» ACTIVITY
Where the string "своего" occurs in a line of the entries below, copy that line.

Dataset items:

────────

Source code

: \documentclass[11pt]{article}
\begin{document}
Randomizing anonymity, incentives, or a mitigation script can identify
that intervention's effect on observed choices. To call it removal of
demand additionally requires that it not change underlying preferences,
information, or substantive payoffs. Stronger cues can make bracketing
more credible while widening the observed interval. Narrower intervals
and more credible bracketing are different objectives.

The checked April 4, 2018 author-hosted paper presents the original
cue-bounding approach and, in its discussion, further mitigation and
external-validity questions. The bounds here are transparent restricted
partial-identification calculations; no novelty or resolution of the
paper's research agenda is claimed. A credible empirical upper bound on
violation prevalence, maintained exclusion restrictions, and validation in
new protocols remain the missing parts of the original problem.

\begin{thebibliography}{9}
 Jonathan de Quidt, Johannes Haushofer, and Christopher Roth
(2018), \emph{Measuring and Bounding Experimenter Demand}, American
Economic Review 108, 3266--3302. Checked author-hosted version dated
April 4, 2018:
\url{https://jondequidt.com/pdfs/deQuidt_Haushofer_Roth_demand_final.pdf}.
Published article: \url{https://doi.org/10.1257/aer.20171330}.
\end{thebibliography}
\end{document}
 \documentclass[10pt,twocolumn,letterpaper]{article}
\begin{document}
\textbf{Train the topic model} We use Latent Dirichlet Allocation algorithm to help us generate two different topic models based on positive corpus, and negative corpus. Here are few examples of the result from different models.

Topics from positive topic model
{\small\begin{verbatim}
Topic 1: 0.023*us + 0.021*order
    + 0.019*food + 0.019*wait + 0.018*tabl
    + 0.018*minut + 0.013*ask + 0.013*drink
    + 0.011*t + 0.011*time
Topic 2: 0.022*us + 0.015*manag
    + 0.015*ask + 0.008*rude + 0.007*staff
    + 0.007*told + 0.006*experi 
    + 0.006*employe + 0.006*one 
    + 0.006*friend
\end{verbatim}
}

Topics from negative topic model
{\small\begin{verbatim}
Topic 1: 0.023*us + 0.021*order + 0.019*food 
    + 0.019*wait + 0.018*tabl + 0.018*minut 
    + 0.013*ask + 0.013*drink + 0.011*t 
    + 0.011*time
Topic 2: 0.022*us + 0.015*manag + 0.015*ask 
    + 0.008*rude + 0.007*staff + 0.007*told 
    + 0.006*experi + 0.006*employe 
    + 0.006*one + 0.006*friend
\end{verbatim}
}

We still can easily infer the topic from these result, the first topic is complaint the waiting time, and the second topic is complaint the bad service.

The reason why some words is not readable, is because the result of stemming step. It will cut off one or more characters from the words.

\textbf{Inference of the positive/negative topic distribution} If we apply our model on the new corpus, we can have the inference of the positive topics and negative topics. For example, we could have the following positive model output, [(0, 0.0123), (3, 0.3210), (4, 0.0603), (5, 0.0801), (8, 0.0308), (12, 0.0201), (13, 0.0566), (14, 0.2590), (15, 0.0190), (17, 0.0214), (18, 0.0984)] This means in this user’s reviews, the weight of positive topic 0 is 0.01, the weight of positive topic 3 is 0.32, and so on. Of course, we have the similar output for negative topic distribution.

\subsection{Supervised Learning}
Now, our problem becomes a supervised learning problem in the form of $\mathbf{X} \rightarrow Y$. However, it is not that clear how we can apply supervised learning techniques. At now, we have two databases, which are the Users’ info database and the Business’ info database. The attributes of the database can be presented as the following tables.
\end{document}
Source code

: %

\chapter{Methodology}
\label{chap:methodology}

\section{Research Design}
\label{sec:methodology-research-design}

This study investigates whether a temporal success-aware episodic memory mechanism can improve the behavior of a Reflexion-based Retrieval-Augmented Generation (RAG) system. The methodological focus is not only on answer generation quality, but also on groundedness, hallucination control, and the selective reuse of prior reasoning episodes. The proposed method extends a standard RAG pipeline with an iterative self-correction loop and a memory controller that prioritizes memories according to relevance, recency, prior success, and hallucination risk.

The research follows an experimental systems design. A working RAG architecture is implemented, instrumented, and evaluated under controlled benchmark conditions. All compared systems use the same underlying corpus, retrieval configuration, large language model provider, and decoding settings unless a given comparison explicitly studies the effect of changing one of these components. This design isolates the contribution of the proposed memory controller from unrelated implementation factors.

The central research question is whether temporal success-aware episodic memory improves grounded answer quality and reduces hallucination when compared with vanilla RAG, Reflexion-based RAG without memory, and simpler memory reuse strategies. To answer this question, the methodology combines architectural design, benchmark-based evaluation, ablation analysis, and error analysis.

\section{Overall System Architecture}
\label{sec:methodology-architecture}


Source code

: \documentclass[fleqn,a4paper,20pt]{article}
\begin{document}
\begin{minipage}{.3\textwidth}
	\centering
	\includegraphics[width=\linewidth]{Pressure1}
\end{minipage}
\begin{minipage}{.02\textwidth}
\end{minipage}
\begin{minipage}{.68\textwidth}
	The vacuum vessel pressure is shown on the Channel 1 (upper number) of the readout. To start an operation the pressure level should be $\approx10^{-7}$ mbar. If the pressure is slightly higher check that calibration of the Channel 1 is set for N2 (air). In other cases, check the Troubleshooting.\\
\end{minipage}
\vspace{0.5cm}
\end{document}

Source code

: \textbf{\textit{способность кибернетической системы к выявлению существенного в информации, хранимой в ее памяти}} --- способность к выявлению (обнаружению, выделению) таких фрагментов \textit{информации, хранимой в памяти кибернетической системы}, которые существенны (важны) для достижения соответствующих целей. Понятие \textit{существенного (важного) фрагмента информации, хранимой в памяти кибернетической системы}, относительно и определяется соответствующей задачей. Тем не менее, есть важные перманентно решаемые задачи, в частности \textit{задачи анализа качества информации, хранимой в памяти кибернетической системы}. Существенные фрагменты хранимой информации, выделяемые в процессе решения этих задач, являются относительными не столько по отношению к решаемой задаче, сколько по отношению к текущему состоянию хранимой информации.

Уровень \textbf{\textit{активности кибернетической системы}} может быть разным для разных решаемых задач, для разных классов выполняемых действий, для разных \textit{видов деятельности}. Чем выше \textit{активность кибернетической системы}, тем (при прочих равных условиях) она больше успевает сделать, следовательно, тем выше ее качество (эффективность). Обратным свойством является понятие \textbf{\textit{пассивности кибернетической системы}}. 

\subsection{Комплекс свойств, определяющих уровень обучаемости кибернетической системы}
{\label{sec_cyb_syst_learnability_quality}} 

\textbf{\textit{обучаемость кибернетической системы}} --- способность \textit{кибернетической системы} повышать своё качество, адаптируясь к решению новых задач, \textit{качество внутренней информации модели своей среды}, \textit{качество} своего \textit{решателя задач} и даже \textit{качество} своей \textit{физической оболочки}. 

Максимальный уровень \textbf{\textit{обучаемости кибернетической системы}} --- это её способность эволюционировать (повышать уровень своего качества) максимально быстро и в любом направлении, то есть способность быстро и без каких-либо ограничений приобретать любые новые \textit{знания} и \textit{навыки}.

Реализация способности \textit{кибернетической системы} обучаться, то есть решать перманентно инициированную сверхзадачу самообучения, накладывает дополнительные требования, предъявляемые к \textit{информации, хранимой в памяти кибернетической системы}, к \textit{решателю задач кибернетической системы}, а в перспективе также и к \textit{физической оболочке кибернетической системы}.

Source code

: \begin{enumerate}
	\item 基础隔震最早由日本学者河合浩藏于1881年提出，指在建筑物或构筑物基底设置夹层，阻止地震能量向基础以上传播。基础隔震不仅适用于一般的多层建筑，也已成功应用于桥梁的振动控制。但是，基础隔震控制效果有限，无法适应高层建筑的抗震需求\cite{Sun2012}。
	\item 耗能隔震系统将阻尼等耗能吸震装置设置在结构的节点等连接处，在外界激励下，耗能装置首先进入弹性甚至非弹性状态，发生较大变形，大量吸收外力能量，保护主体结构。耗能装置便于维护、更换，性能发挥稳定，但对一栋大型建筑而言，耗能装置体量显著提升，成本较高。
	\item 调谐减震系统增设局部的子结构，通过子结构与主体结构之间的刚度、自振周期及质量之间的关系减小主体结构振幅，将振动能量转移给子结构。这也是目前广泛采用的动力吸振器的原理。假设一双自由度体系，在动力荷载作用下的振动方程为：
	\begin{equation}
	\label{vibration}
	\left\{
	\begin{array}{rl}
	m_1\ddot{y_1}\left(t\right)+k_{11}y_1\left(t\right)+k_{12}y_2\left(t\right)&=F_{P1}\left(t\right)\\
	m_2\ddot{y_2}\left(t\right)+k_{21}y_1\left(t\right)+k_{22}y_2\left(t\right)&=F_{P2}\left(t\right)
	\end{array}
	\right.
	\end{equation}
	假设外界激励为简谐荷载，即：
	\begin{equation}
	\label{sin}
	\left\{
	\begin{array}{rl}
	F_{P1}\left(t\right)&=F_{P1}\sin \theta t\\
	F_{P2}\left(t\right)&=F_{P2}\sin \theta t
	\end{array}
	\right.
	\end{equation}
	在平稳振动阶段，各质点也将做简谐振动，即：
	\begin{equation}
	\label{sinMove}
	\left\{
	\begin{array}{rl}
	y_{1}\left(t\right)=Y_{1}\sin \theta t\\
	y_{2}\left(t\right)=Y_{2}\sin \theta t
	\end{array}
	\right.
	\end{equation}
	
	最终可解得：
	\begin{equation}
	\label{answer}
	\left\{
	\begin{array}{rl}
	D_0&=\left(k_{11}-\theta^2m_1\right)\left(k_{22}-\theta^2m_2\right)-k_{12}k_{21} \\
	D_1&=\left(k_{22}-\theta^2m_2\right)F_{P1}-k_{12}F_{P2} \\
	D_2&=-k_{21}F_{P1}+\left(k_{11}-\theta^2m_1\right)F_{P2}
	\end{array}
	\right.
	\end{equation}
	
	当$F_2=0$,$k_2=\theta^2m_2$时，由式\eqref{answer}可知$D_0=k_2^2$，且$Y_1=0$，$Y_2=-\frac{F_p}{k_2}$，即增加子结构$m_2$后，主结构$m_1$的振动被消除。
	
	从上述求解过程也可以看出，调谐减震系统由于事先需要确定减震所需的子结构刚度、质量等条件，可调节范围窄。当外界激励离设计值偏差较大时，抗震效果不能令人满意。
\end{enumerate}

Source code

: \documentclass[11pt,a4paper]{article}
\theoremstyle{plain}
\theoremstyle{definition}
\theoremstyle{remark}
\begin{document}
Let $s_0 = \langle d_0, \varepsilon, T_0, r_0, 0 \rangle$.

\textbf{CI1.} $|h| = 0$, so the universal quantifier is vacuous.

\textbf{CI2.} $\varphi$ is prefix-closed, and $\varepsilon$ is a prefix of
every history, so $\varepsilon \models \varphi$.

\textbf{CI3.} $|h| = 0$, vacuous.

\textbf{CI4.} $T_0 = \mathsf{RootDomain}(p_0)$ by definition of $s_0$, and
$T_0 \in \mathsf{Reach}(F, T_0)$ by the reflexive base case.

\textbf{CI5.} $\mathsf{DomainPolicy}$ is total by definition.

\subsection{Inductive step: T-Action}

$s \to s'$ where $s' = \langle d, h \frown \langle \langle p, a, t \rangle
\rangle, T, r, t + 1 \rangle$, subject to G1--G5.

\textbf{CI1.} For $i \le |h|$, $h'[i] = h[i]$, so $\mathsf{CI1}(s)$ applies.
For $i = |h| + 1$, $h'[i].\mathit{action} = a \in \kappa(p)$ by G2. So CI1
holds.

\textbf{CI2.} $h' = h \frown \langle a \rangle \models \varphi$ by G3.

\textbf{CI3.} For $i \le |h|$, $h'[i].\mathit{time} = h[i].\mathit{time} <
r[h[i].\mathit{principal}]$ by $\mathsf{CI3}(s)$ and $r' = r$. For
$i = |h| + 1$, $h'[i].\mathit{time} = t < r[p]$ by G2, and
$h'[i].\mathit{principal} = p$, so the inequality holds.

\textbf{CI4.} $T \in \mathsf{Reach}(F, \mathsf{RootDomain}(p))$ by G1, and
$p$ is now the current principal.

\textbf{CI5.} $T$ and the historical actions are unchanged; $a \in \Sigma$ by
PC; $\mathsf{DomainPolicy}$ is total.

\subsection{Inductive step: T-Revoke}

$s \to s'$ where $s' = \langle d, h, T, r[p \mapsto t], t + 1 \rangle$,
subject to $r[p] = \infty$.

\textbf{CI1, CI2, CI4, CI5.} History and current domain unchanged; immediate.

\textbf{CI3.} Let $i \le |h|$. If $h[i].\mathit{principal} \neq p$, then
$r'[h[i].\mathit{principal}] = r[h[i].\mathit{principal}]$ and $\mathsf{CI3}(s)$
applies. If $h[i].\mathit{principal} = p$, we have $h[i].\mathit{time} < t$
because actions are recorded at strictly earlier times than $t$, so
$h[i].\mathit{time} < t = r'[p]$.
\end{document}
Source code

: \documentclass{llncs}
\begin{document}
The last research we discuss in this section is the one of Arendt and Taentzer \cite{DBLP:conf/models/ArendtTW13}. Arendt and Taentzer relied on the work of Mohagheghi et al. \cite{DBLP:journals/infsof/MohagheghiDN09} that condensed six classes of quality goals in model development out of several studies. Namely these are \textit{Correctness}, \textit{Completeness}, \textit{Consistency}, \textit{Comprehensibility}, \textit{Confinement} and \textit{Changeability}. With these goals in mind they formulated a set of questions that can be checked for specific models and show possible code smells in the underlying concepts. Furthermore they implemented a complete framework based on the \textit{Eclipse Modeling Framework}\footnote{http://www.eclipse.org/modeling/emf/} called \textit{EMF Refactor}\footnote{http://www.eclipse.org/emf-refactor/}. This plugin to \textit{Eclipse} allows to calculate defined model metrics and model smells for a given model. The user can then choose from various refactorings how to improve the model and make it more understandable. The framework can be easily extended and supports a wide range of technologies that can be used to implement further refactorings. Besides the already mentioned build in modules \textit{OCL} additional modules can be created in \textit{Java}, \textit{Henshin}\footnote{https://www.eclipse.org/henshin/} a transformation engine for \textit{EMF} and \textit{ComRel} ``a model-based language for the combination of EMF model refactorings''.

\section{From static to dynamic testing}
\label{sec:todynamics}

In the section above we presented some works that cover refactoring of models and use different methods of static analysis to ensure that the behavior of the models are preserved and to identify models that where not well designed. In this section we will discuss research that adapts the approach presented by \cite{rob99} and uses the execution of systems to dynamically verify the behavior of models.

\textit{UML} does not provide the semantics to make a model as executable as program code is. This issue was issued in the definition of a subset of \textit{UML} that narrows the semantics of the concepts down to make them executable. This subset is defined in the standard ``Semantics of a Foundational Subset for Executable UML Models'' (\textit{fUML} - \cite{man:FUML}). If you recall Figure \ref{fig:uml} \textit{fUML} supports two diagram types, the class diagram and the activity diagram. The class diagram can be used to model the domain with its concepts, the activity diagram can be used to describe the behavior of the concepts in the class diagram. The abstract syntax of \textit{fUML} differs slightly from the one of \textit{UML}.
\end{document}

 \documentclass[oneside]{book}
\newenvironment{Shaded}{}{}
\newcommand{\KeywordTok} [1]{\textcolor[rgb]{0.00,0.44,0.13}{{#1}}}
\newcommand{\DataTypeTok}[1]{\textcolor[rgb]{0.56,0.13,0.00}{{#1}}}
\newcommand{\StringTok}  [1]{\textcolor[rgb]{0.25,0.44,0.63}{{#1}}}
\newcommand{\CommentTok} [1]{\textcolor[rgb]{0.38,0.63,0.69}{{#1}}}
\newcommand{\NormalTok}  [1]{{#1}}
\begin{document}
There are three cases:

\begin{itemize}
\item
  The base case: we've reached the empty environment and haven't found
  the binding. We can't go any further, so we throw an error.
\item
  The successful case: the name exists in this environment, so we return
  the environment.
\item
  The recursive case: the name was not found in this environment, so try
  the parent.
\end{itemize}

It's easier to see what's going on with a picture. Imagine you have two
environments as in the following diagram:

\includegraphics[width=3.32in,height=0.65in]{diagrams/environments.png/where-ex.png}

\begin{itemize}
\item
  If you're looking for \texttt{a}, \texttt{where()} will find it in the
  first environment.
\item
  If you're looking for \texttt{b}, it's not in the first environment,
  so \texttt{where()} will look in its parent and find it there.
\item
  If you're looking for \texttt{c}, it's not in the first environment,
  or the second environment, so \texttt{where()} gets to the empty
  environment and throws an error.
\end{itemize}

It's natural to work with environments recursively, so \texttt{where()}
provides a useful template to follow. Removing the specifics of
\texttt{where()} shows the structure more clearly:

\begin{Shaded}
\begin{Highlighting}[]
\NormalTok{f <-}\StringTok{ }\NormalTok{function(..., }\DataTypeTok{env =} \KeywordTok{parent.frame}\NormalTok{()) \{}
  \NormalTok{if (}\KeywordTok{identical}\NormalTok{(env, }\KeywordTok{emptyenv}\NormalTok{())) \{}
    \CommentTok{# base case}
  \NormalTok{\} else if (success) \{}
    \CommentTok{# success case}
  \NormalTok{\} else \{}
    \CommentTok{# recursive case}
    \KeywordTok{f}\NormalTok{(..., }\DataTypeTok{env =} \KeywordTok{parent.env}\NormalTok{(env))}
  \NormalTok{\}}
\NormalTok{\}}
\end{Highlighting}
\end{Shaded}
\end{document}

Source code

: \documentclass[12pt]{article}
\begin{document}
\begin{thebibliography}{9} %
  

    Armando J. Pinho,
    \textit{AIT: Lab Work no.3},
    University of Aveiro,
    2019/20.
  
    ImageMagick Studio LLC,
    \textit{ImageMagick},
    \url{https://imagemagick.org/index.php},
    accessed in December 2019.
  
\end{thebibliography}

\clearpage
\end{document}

────────

» ANSWER AREA
\textbf{\textit{обучаемость кибернетической системы}} --- способность \textit{кибернетической системы} повышать своё качество, адаптируясь к решению новых задач, \textit{качество внутренней информации модели своей среды}, \textit{качество} своего \textit{решателя задач} и даже \textit{качество} своей \textit{физической оболочки}. 
Максимальный уровень \textbf{\textit{обучаемости кибернетической системы}} --- это её способность эволюционировать (повышать уровень своего качества) максимально быстро и в любом направлении, то есть способность быстро и без каких-либо ограничений приобретать любые новые \textit{знания} и \textit{навыки}.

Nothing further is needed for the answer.